> **TASK INSTRUCTIONS**
Leaving pictures aside, set down each line exactly, from the first line of the data to the line with "- npm install @react-navigation/native", both included.

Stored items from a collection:
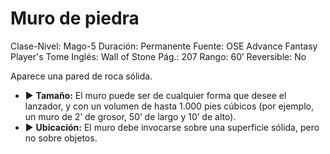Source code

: # Muro de piedra

Clase-Nivel: Mago-5
Duración: Permanente
Fuente: OSE Advance Fantasy Player's Tome
Inglés: Wall of Stone
Pág.: 207
Rango: 60’
Reversible: No

Aparece una pared de roca sólida. 

- ▶ **Tamaño:** El muro puede ser de cualquier forma que desee el lanzador, y con un volumen de hasta 1.000 pies cúbicos (por ejemplo, un muro de 2’ de grosor, 50’ de largo y 10’ de alto).
- ▶ **Ubicación:** El muro debe invocarse sobre una superficie sólida, pero no sobre objetos.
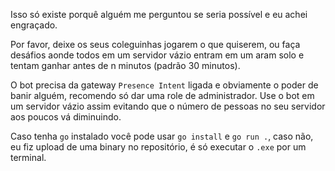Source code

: Isso só existe porquê alguém me perguntou se seria possível e eu achei engraçado.

Por favor, deixe os seus coleguinhas jogarem o que quiserem, ou faça desáfios aonde todos em um servidor vázio entram em um aram solo e tentam ganhar antes de n minutos (padrão 30 minutos).

O bot precisa da gateway `Presence Intent` ligada e obviamente o poder de banir alguém, recomendo só dar uma role de administrador. Use o bot em um servidor vázio assim evitando que o número de pessoas no seu servidor aos poucos vá diminuindo.

Caso tenha `go` instalado você pode usar `go install` e `go run .`, caso não, eu fiz upload de uma binary no repositório, é só executar o `.exe` por um terminal.
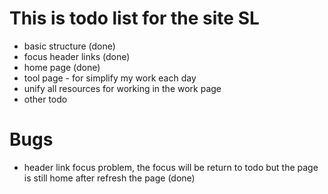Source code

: # This is todo list for the site SL

- basic structure (done)
- focus header links (done)
- home page (done)
- tool page - for simplify my work each day
- unify all resources for working in the work page
- other todo

# Bugs
- header link focus problem, the focus will be return to todo but the page is
  still home after refresh the page (done)
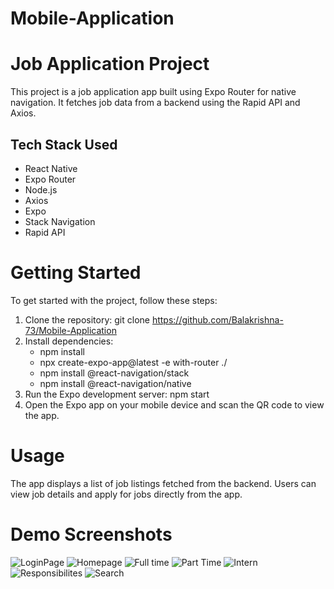 # Mobile-Application

# Job Application Project
This project is a job application app built using Expo Router for native navigation. It fetches job data from a backend using the Rapid API and Axios.


## Tech Stack Used

- React Native
- Expo Router
- Node.js
- Axios
- Expo
- Stack Navigation
- Rapid API

# Getting Started
To get started with the project, follow these steps:
1) Clone the repository:
    git clone https://github.com/Balakrishna-73/Mobile-Application
2) Install dependencies:
    - npm install
    - npx create-expo-app@latest -e with-router ./
    - npm install @react-navigation/stack
    - npm install @react-navigation/native
3) Run the Expo development server:
    npm start
4) Open the Expo app on your mobile device and scan the QR code to view the app.
# Usage
The app displays a list of job listings fetched from the backend.
Users can view job details and apply for jobs directly from the app.
   
# Demo Screenshots
![LoginPage](/images/login_app.png)
![Homepage](/images/homepage.png)
![Full time](/images/fulltimejob.png)
![Part Time](/images/partimejob.png)
![Intern](/images/about-intern.png)
![Responsibilites](/images/response.png)
![Search](/images/search.png)
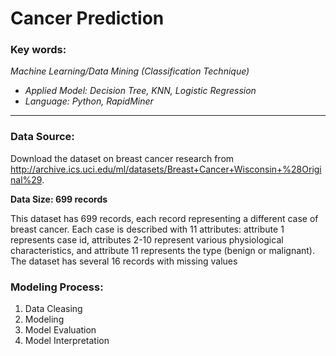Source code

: # Cancer Prediction
### **Key words:**

_Machine Learning/Data Mining (Classification Technique)_
+ _Applied Model: Decision Tree, KNN, Logistic Regression_
+ _Language: Python, RapidMiner_

***
### **Data Source:**

Download the dataset on breast cancer research from http://archive.ics.uci.edu/ml/datasets/Breast+Cancer+Wisconsin+%28Original%29.


**Data Size: 699 records**

This dataset has 699 records, each record representing a different case of breast cancer. Each case is described with 11 attributes: attribute 1 represents case id, attributes 2-10 represent various physiological characteristics, and attribute 11 represents the type (benign or malignant). The dataset has several 16 records with missing values


### **Modeling Process:**

1. Data Cleasing
2. Modeling
3. Model Evaluation
4. Model Interpretation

> **YOUR RESPONSE**
Source code

: # Muro de piedra

Clase-Nivel: Mago-5
Duración: Permanente
Fuente: OSE Advance Fantasy Player's Tome
Inglés: Wall of Stone
Pág.: 207
Rango: 60’
Reversible: No

Aparece una pared de roca sólida. 

- ▶ **Tamaño:** El muro puede ser de cualquier forma que desee el lanzador, y con un volumen de hasta 1.000 pies cúbicos (por ejemplo, un muro de 2’ de grosor, 50’ de largo y 10’ de alto).
- ▶ **Ubicación:** El muro debe invocarse sobre una superficie sólida, pero no sobre objetos.
Source code

: Isso só existe porquê alguém me perguntou se seria possível e eu achei engraçado.

Por favor, deixe os seus coleguinhas jogarem o que quiserem, ou faça desáfios aonde todos em um servidor vázio entram em um aram solo e tentam ganhar antes de n minutos (padrão 30 minutos).

O bot precisa da gateway `Presence Intent` ligada e obviamente o poder de banir alguém, recomendo só dar uma role de administrador. Use o bot em um servidor vázio assim evitando que o número de pessoas no seu servidor aos poucos vá diminuindo.

Caso tenha `go` instalado você pode usar `go install` e `go run .`, caso não, eu fiz upload de uma binary no repositório, é só executar o `.exe` por um terminal.
Source code

: # This is todo list for the site SL

- basic structure (done)
- focus header links (done)
- home page (done)
- tool page - for simplify my work each day
- unify all resources for working in the work page
- other todo

# Bugs
- header link focus problem, the focus will be return to todo but the page is
  still home after refresh the page (done)
 # Mobile-Application

# Job Application Project
This project is a job application app built using Expo Router for native navigation. It fetches job data from a backend using the Rapid API and Axios.


## Tech Stack Used

- React Native
- Expo Router
- Node.js
- Axios
- Expo
- Stack Navigation
- Rapid API

# Getting Started
To get started with the project, follow these steps:
1) Clone the repository:
    git clone https://github.com/Balakrishna-73/Mobile-Application
2) Install dependencies:
    - npm install
    - npx create-expo-app@latest -e with-router ./
    - npm install @react-navigation/stack
    - npm install @react-navigation/native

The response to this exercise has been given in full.